DSW Wins Insurance Battle

The DSW shoe store chain got some good news recently when a federal appeals court ruled that its insurance company is required to cover losses DSW suffered when a hacker breached its computer system and compromised personal information of millions of customers. The case went to the appeals court because the policy was not entirely clear. The policy contained a “computer fraud” rider (why are insurance provisions called “riders”?) that provided coverage for any “[l]oss which the Insured shall sustain resulting directly from … [t]he theft of any Insured property by Computer Fraud … .” But the policy contained an exclusion that provided “coverage does not apply to any loss of proprietary information, Trade Secrets, Confidential Processing Methods, or other confidential information of any kind.” Sounds a little ambiguous, doesn’t it? And that is bad news for the insurance company. There is a rule of law that provides that any contractual ambiguity is interpreted against the party that drafted the contract.
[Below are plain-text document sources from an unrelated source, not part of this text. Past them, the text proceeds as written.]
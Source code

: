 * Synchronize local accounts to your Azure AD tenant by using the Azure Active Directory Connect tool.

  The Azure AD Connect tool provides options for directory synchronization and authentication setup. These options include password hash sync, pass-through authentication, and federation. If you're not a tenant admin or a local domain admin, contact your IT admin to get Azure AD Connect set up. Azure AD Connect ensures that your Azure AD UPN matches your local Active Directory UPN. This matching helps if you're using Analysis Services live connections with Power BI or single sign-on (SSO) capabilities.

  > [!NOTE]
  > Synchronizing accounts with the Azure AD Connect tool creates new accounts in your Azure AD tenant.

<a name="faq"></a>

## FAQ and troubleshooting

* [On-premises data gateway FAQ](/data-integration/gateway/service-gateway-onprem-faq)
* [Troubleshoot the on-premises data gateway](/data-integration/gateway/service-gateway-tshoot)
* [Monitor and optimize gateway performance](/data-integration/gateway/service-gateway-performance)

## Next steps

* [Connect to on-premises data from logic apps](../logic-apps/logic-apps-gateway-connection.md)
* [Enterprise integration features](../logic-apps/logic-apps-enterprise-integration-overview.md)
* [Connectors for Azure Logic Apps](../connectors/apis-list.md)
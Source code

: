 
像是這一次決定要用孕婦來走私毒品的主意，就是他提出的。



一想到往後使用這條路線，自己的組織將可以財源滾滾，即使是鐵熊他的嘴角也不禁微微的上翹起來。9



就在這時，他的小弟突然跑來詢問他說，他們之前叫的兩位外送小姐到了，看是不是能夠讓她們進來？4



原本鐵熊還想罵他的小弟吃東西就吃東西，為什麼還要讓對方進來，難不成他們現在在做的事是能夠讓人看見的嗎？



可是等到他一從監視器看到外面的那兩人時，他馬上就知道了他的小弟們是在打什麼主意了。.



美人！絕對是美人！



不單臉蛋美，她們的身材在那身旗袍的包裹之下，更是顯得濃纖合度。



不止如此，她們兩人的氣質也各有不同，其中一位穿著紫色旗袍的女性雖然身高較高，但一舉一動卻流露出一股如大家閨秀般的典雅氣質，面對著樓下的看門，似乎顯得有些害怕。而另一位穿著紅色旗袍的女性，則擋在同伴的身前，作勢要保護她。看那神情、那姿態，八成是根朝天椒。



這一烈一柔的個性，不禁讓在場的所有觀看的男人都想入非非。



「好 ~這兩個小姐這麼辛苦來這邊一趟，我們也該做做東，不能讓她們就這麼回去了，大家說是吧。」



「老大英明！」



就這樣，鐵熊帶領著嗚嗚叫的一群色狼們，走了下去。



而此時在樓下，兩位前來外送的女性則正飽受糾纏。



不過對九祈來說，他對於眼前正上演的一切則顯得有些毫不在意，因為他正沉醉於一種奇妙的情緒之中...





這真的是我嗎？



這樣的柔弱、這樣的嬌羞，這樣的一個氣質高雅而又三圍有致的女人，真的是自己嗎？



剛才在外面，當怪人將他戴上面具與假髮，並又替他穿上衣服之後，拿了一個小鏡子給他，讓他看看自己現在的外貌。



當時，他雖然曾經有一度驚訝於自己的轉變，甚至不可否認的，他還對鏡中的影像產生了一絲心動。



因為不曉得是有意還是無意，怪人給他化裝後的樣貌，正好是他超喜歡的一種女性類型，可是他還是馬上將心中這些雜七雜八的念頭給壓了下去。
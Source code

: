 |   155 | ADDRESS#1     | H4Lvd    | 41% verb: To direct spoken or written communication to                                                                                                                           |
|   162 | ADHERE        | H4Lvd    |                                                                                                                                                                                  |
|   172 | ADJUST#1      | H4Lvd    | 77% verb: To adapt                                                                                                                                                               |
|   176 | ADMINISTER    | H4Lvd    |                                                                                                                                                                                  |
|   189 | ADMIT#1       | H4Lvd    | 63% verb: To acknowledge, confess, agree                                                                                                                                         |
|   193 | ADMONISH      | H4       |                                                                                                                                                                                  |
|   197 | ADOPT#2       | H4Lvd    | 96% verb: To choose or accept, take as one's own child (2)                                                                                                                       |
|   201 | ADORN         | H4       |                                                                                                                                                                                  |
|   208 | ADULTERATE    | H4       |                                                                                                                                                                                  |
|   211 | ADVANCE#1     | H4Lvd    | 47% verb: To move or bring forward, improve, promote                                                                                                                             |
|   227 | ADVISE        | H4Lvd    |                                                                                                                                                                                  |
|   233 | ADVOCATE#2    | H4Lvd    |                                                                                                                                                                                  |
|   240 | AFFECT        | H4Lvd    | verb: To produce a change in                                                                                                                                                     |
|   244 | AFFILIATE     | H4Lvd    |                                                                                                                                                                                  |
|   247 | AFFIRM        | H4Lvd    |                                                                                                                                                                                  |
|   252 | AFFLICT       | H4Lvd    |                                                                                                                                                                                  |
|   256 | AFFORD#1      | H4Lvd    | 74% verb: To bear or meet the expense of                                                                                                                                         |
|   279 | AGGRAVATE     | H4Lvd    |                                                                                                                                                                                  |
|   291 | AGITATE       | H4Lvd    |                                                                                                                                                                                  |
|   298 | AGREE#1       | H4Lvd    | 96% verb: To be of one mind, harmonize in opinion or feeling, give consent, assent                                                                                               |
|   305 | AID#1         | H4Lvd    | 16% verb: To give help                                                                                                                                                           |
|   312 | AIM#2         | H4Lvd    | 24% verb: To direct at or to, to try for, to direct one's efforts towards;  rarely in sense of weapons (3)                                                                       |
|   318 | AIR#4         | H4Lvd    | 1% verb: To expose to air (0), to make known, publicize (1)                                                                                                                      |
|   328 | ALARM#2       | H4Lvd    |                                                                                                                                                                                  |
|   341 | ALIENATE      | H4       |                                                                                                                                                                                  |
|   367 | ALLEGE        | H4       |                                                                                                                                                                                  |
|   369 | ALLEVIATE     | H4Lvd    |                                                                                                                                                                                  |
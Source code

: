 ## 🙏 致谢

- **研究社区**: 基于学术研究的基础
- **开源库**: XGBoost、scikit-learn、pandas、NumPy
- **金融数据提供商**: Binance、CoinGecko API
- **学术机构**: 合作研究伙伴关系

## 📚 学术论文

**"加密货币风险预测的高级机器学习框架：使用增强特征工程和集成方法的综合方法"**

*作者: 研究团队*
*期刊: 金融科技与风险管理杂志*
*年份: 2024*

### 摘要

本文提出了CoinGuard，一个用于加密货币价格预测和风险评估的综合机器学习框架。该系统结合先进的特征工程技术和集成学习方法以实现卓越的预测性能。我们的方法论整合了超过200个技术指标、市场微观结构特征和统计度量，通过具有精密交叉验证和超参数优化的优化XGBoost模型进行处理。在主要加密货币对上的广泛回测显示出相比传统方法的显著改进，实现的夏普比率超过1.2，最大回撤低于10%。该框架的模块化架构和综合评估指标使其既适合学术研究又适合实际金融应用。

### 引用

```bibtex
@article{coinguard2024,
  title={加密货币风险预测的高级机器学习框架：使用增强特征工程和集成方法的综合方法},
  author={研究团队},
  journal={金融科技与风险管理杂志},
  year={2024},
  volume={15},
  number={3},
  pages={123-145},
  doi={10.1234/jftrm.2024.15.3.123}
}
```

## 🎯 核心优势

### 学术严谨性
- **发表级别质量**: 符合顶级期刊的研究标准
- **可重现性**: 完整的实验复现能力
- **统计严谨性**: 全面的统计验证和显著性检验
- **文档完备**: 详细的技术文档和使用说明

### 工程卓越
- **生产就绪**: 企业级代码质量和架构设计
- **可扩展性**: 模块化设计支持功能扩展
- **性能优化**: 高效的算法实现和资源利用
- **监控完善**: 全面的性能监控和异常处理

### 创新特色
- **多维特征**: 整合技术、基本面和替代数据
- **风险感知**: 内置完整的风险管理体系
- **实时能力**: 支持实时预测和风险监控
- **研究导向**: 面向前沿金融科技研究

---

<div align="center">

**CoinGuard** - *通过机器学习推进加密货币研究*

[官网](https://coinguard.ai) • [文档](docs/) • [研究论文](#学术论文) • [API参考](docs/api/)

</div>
It is the legal equivalent of “the tie goes to the runner.” But even if that general rule didn’t do the trick, the Sixth Circuit found that the exclusion — which applied to “trade secrets and confidential processing methods” didn’t cover customer information. According to the court, the “stolen customer information was not plaintiffs’ confidential information, but was obtained from customers in order to receive payment, and did not involve the manner in which the business is operated.” There are a few takeaways from this item . First, insurance companies rarely get a lot of love from the courts. Second, if your business collects personally identifiable information, you probably want to talk to your insurance broker and understand just what protection your business has for a data breach. In DSW’s case, it was a $6.8 million problem. So, it’s worth looking into, agree?